### What to work on
I'd like the entries repeated exactly, pictures omitted.

- - -

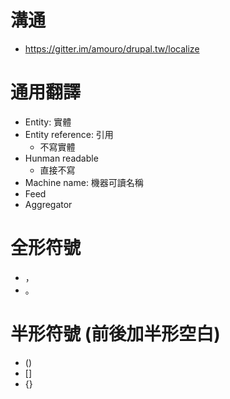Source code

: # 溝通
- https://gitter.im/amouro/drupal.tw/localize

# 通用翻譯
- Entity: 實體
- Entity reference: 引用
  - 不寫實體
- Hunman readable
  - 直接不寫
- Machine name: 機器可讀名稱
- Feed
- Aggregator

# 全形符號
- ，
- 。

# 半形符號 (前後加半形空白)
- ()
- []
- {}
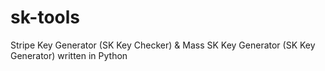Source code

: # sk-tools
 Stripe Key Generator (SK Key Checker) &amp; Mass SK Key Generator (SK Key Generator) written in Python
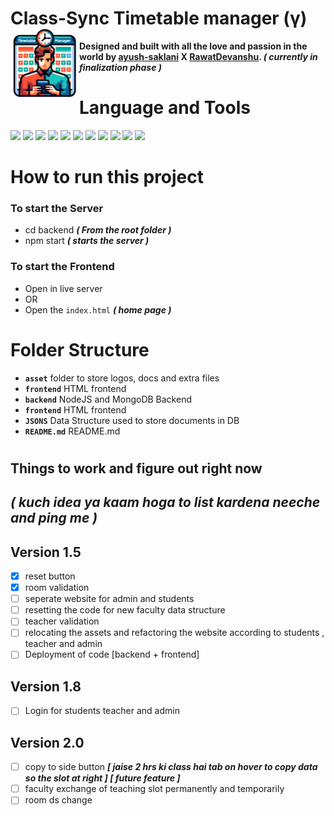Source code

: # **Class-Sync Timetable manager (γ)** <img src="asset/image/logo.png" height="110" align="left"/>
**Designed and built with all the love and passion in the world by
<a class="link-danger" href="https://github.com/ayush-saklani"><b>ayush-saklani</b></a>
<b>X</b>
<a class="link-primary" href="https://github.com/RawatDevanshu"><b>RawatDevanshu</b></a>.
_( currently in finalization phase )_**

# **Language and Tools**

<div align="left">
<img src="https://cdn.jsdelivr.net/gh/devicons/devicon@latest/icons/html5/html5-original.svg" height="75"/>
<img src="https://cdn.jsdelivr.net/gh/devicons/devicon@latest/icons/css3/css3-original.svg" height="75"/>
<img src="https://cdn.jsdelivr.net/gh/devicons/devicon@latest/icons/javascript/javascript-original.svg" height="75"/>
<img src="https://cdn.jsdelivr.net/gh/devicons/devicon@latest/icons/bootstrap/bootstrap-original.svg"height="75"/>
<img src="https://static-00.iconduck.com/assets.00/node-js-icon-454x512-nztofx17.png"height="75"/>
<img src="https://upload.wikimedia.org/wikipedia/commons/b/bf/Status_iucn_EX_icon_blank.svg" height="75"/>
<img src="https://cdn.jsdelivr.net/gh/devicons/devicon@latest/icons/mongodb/mongodb-original-wordmark.svg" height="75"/>
<img src="https://cdn.jsdelivr.net/gh/devicons/devicon@latest/icons/mongoose/mongoose-original-wordmark.svg" height="75"/>
<img src="https://cdn.jsdelivr.net/gh/devicons/devicon@latest/icons/json/json-plain.svg" height="75"/>
<img src="https://cdn.jsdelivr.net/gh/devicons/devicon@latest/icons/npm/npm-original-wordmark.svg" height="75"/>
<img src="https://cdn.jsdelivr.net/gh/devicons/devicon/icons/python/python-original.svg" height="75"/>
</div>

# How to run this project
### **To start the Server**
- cd backend ***( From the root folder )***
- npm start ***( starts the server )***
### **To start the Frontend**
- Open in live server
- OR
- Open the `index.html` ***( home page )*** 

# Folder Structure

- **`asset`** folder to store logos, docs and extra files
- **`frontend`** HTML frontend
- **`backend`** NodeJS and MongoDB Backend
- **`frontend`** HTML frontend
- **`JSONS`** Data Structure used to store documents in DB
- **`README.md`** README.md

#
#

## Things to work and figure out right now
##  _( kuch idea ya kaam hoga to list kardena neeche and ping me )_

## Version 1.5
- [x] reset button
- [x] room validation
- [ ] seperate website for admin and students 
- [ ] resetting the code for new faculty data structure
- [ ] teacher validation
- [ ] relocating the assets and refactoring the website according to students , teacher and admin
- [ ] Deployment of code [backend + frontend]  
## Version 1.8
- [ ] Login for students teacher and admin

## Version 2.0
- [ ] copy to side button ***[ jaise 2 hrs ki class hai tab on hover to copy data so the slot at right ] [ future feature ]***
- [ ] faculty exchange of teaching slot permanently and temporarily
- [ ] room ds change  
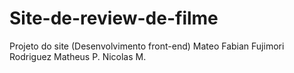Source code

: # Site-de-review-de-filme
Projeto do site  (Desenvolvimento front-end)
Mateo Fabian Fujimori Rodriguez
Matheus P.
Nicolas  M.
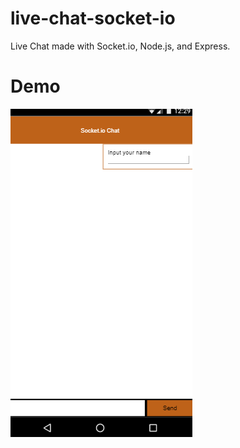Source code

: # live-chat-socket-io
Live Chat made with Socket.io, Node.js, and Express.

# Demo
![demo](./demo/socket_chat_demo.gif)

- - -

### Written response
Source code

: # 溝通
- https://gitter.im/amouro/drupal.tw/localize

# 通用翻譯
- Entity: 實體
- Entity reference: 引用
  - 不寫實體
- Hunman readable
  - 直接不寫
- Machine name: 機器可讀名稱
- Feed
- Aggregator

# 全形符號
- ，
- 。

# 半形符號 (前後加半形空白)
- ()
- []
- {}
Source code

: # sk-tools
 Stripe Key Generator (SK Key Checker) &amp; Mass SK Key Generator (SK Key Generator) written in Python
Source code

: # **Class-Sync Timetable manager (γ)** <img src="asset/image/logo.png" height="110" align="left"/>
**Designed and built with all the love and passion in the world by
<a class="link-danger" href="https://github.com/ayush-saklani"><b>ayush-saklani</b></a>
<b>X</b>
<a class="link-primary" href="https://github.com/RawatDevanshu"><b>RawatDevanshu</b></a>.
_( currently in finalization phase )_**

# **Language and Tools**

<div align="left">
<img src="https://cdn.jsdelivr.net/gh/devicons/devicon@latest/icons/html5/html5-original.svg" height="75"/>
<img src="https://cdn.jsdelivr.net/gh/devicons/devicon@latest/icons/css3/css3-original.svg" height="75"/>
<img src="https://cdn.jsdelivr.net/gh/devicons/devicon@latest/icons/javascript/javascript-original.svg" height="75"/>
<img src="https://cdn.jsdelivr.net/gh/devicons/devicon@latest/icons/bootstrap/bootstrap-original.svg"height="75"/>
<img src="https://static-00.iconduck.com/assets.00/node-js-icon-454x512-nztofx17.png"height="75"/>
<img src="https://upload.wikimedia.org/wikipedia/commons/b/bf/Status_iucn_EX_icon_blank.svg" height="75"/>
<img src="https://cdn.jsdelivr.net/gh/devicons/devicon@latest/icons/mongodb/mongodb-original-wordmark.svg" height="75"/>
<img src="https://cdn.jsdelivr.net/gh/devicons/devicon@latest/icons/mongoose/mongoose-original-wordmark.svg" height="75"/>
<img src="https://cdn.jsdelivr.net/gh/devicons/devicon@latest/icons/json/json-plain.svg" height="75"/>
<img src="https://cdn.jsdelivr.net/gh/devicons/devicon@latest/icons/npm/npm-original-wordmark.svg" height="75"/>
<img src="https://cdn.jsdelivr.net/gh/devicons/devicon/icons/python/python-original.svg" height="75"/>
</div>

# How to run this project
### **To start the Server**
- cd backend ***( From the root folder )***
- npm start ***( starts the server )***
### **To start the Frontend**
- Open in live server
- OR
- Open the `index.html` ***( home page )*** 

# Folder Structure

- **`asset`** folder to store logos, docs and extra files
- **`frontend`** HTML frontend
- **`backend`** NodeJS and MongoDB Backend
- **`frontend`** HTML frontend
- **`JSONS`** Data Structure used to store documents in DB
- **`README.md`** README.md

#
#

## Things to work and figure out right now
##  _( kuch idea ya kaam hoga to list kardena neeche and ping me )_

## Version 1.5
- [x] reset button
- [x] room validation
- [ ] seperate website for admin and students 
- [ ] resetting the code for new faculty data structure
- [ ] teacher validation
- [ ] relocating the assets and refactoring the website according to students , teacher and admin
- [ ] Deployment of code [backend + frontend]  
## Version 1.8
- [ ] Login for students teacher and admin

## Version 2.0
- [ ] copy to side button ***[ jaise 2 hrs ki class hai tab on hover to copy data so the slot at right ] [ future feature ]***
- [ ] faculty exchange of teaching slot permanently and temporarily
- [ ] room ds change  
Source code

: # Site-de-review-de-filme
Projeto do site  (Desenvolvimento front-end)
Mateo Fabian Fujimori Rodriguez
Matheus P.
Nicolas  M.
Source code

: # live-chat-socket-io
Live Chat made with Socket.io, Node.js, and Express.

# Demo
![demo](./demo/socket_chat_demo.gif)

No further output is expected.